Record excerpts ::
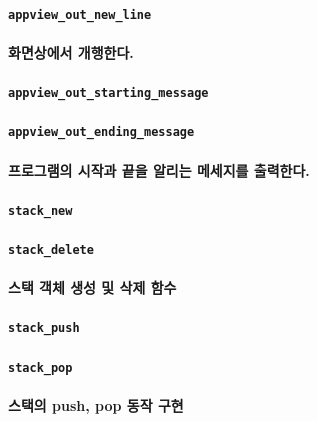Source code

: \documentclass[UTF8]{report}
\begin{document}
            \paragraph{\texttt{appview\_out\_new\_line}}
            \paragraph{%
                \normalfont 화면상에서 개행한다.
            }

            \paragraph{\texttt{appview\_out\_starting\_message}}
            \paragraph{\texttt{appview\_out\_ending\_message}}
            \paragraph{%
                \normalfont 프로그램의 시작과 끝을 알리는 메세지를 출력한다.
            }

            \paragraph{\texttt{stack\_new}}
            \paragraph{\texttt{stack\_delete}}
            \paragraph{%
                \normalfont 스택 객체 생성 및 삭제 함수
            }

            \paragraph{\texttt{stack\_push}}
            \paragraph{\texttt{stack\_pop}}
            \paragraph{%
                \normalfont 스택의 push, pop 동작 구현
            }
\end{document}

...

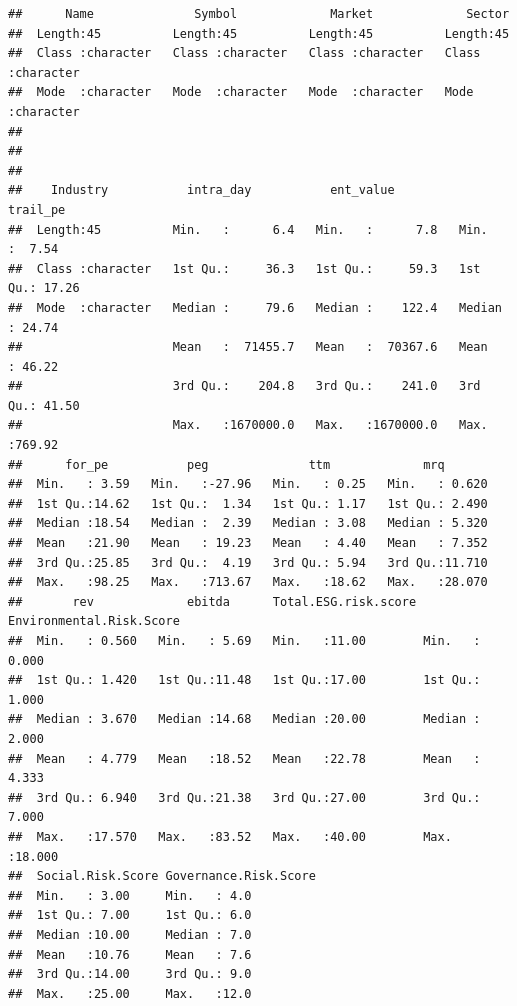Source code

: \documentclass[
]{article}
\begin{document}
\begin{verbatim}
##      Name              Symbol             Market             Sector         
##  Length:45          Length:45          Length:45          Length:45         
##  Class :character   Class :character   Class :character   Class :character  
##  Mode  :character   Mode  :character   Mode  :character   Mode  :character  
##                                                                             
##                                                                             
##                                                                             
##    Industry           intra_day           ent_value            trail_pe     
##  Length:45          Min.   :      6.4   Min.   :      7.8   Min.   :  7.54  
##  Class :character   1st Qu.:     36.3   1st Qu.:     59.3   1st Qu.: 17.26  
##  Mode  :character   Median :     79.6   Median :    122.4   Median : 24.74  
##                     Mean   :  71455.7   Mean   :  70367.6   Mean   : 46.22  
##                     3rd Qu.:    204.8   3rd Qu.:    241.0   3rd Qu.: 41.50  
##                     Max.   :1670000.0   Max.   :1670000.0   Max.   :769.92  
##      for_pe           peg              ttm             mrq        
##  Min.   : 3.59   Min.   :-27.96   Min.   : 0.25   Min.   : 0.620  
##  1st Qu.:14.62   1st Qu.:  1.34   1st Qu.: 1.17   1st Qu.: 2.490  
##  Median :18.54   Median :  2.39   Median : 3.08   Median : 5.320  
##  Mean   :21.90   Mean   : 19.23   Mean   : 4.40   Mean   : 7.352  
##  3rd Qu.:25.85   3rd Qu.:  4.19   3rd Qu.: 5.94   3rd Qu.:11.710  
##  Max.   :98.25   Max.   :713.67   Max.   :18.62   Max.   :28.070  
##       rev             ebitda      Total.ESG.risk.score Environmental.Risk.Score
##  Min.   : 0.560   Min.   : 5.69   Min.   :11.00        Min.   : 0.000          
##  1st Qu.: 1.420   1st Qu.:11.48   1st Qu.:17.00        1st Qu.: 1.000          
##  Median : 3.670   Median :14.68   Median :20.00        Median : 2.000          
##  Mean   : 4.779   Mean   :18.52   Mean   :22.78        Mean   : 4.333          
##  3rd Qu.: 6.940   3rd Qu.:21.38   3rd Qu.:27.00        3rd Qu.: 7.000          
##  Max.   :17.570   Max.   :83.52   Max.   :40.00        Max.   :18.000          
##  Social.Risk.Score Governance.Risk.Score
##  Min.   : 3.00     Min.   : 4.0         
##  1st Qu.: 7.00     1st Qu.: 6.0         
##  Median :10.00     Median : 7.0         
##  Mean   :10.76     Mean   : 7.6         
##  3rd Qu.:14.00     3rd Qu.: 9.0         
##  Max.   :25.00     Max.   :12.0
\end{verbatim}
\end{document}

Problem to solve ::
Report how many lines of the listing carry the word "documentclass", and add nothing.

Response ::
2